Papa, to his credit, sensed the awkwardness of the conversation and changed the subject. Although I wasn't really into sports, I did like baseball, and was a big Yankees fan. Being from Boston, he was, well, a Red Sox fan. I think it brought him pleasure to see me get huffed up about the rivalry.
Of course, I always put him in his place when I reminded him about the "Curse of the Bambino."
Papa could be pretty cool. He liked to take me fishing out at the dock, which is what we did the next morning. He was good to talk to. Whereas Nana called me "Pumpkin," he called me his fishing "Buddy."
He was easy to talk to. But still, I was surprised by his calm, reassuring reaction when I asked him if he'd still take me fishing when I became a girl.
"Avery has always been my fishing buddy," Papa said as he watched me skip a rock across the lake. "And girls can fish just like boys do."
He patted me on the head as we walked back up to the house, and told me I wasn't getting out of fishing duties that easily.
I saw Kelsey and Avery talking to Nana in the living room when I walked in. I didn't let them know I was there and walked straight into what had become my room. Sitting on my bed was a box of clothes marked "Avery." There were shorts, tops, most really near my size.
I found a purple tank top, a pair of shorts that were a bit snug and put them on. The yellow head band in the box was a bit too tempting not to put on, along with a necklace that was tucked in the corner of the box. I also put on a pair of sandals
I played videogames for a few minutes and then went into the kitchen for a snack. I couldn't help but eavesdrop into a conversation in what was Nana's sewing room.
"I haven't seen that dress in years," Avery told Kelsey. "Mom always made me wear that deplorable thing when we went to church when we went to the Hamptons."
"But you looked good in it," Nana said. "I got it out a couple of days ago and started work on it. I know you two are planning a weekend with just your boyfriends. So I thought we'd take Reagan to the Hamptons with us, and thought she'd need a good dress to wear at chapel."
"Mom, we been through all this, nothing's been decided about whether Reagan will actually start..." Avery said before Kelsey interrupted.
"Oh, I think it's a foregone conclusion," Kelsey said. "Anne, I think it's a nice gesture. I'm sure Reagan would love to wear it."
Avery elbowed Kelsey and whispered "and you were getting on me about jumping the gun."
Just then, I walked in and gave Nana a hug.
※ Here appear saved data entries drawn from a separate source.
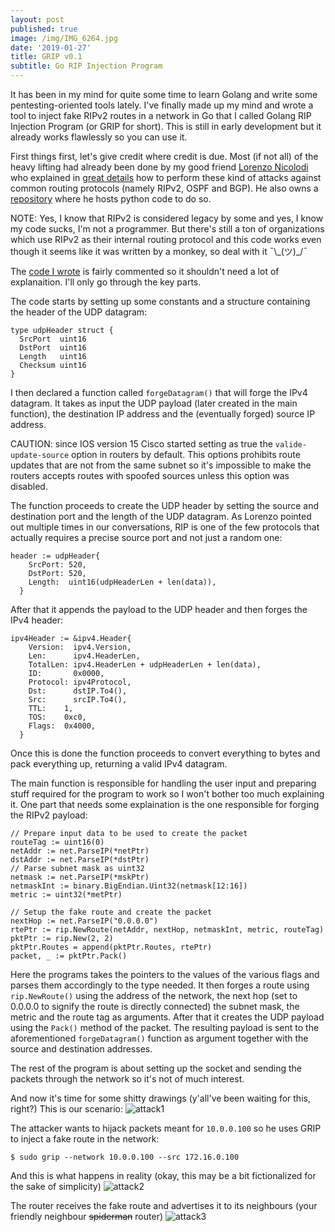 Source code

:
 ```yaml
---
layout: post
published: true
image: /img/IMG_6264.jpg
date: '2019-01-27'
title: GRIP v0.1
subtitle: Go RIP Injection Program
---
```

It has been in my mind for quite some time to learn Golang and write some pentesting-oriented tools lately. I've finally made up my mind and wrote a tool to inject fake RIPv2 routes in a network in Go that I called Golang RIP Injection Program (or GRIP for short). This is still in early development but it already works flawlessly so you can use it.

First things first, let's give credit where credit is due. Most (if not all) of the heavy lifting had already been done by my good friend [Lorenzo Nicolodi](https://www.linkedin.com/in/lorenzo-nicolodi-83a04420/) who explained in [great details](https://microlab.red/2018/04/06/practical-routing-attacks-1-3-rip/) how to perform these kind of attacks against common routing protocols (namely RIPv2, OSPF and BGP). He also owns a [repository](https://github.com/illordlo/exploits/tree/master/routing) where he hosts python code to do so.
<p class="alert alert-info">
    <span class="label label-info">NOTE:</span> Yes, I know that RIPv2 is considered legacy by some and yes, I know my code sucks, I'm not a programmer. But there's still a ton of organizations which use RIPv2 as their internal routing protocol and this code works even though it seems like it was written by a monkey, so deal with it ¯\_(ツ)_/¯
</p>

The [code I wrote](https://github.com/last-byte/GRIP) is fairly commented so it shouldn't need a lot of explanaition. I'll only go through the key parts.

The code starts by setting up some constants and a structure containing the header of the UDP datagram:

```
type udpHeader struct {
  SrcPort  uint16
  DstPort  uint16
  Length   uint16
  Checksum uint16
}
```

I then declared a function called `forgeDatagram()` that will forge the IPv4 datagram. It takes as input  the UDP payload (later created in the main function), the destination IP address and the (eventually forged) source IP address.

<p class="alert alert-warning">
    <span class="label label-warning">CAUTION:</span> since IOS version 15 Cisco started setting as true the <code>valide-update-source</code> option in routers by default. This options prohibits route updates that are not from the same subnet so it's impossible to make the routers accepts routes with spoofed sources unless this option was disabled.
</p>

The function proceeds to create the UDP header by setting the source and destination port and the length of the UDP datagram. As Lorenzo pointed out multiple times in our conversations, RIP is one of the few protocols that actually requires a precise source port and not just a random one:
```
header := udpHeader{
    SrcPort: 520,
    DstPort: 520,
    Length:  uint16(udpHeaderLen + len(data)),
  }
```

After that it appends the payload to the UDP header and then forges the IPv4 header:
```
ipv4Header := &ipv4.Header{
    Version:  ipv4.Version,
    Len:      ipv4.HeaderLen,
    TotalLen: ipv4.HeaderLen + udpHeaderLen + len(data),
    ID:       0x0000,
    Protocol: ipv4Protocol,
    Dst:      dstIP.To4(),
    Src:      srcIP.To4(),
    TTL:	1,
    TOS:	0xc0,
    Flags:	0x4000,
  }
```

Once this is done the function proceeds to convert everything to bytes and pack everything up, returning a valid IPv4 datagram.

The main function is responsible for handling the user input and preparing stuff required for the program to work so I won't bother too much explaining it. One part that needs some explaination is the one responsible for forging the RIPv2 payload:

```
// Prepare input data to be used to create the packet
routeTag := uint16(0)
netAddr := net.ParseIP(*netPtr)
dstAddr := net.ParseIP(*dstPtr)
// Parse subnet mask as uint32
netmask := net.ParseIP(*mskPtr)
netmaskInt := binary.BigEndian.Uint32(netmask[12:16])
metric := uint32(*metPtr)

// Setup the fake route and create the packet
nextHop := net.ParseIP("0.0.0.0")
rtePtr := rip.NewRoute(netAddr, nextHop, netmaskInt, metric, routeTag)
pktPtr := rip.New(2, 2)
pktPtr.Routes = append(pktPtr.Routes, rtePtr)
packet, _ := pktPtr.Pack()
```

Here the programs takes the pointers to the values of the various flags and parses them accordingly to the type needed. It then forges a route using `rip.NewRoute()` using the address of the network, the next hop (set to 0.0.0.0 to signify the route is directly connected) the subnet mask, the metric and the route tag as arguments. After that it creates the UDP payload using the `Pack()` method of the packet. The resulting payload is sent to the aforementioned `forgeDatagram()` function as argument together with the source and destination addresses.

The rest of the program is about setting up the socket and sending the packets through the network so it's not of much interest.

And now it's time for some shitty drawings (y'all've been waiting for this, right?)
This is our scenario:
![attack1]({{site.baseurl}}/img/attack1.jpg)

The attacker wants to hijack packets meant for `10.0.0.100` so he uses GRIP to inject a fake route in the network:
```
$ sudo grip --network 10.0.0.100 --src 172.16.0.100
```
And this is what happens in reality (okay, this may be a bit fictionalized for the sake of simplicity)
![attack2]({{site.baseurl}}/img/attack2.jpg)

The router receives the fake route and advertises it to its neighbours (your friendly neighbour ~~spiderman~~ router)
![attack3]({{site.baseurl}}/img/attack3.jpg)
"What's that for, Pumpkin?" she asked.
"That's the nicest thing anyone's ever called me," I said, tearing up.
"What was that?" she asked.
"You called me a SHE," I said as a bit right into the apple I was munching on and walked out of the room.
"Did you notice what Reagan was wearing?" Kelsey said after I walked out.
"I wore the exact combination when I wore those clothes," Avery said. "Amazing how well they fit."
"Reagan looked ... looked," Kelsey said, looking for the right words to say.
"I think she looked adorable," Nana said.
"No I don't think that's what Kelsey's trying to say," Avery said.
"She looked like a girl," Kelsey said.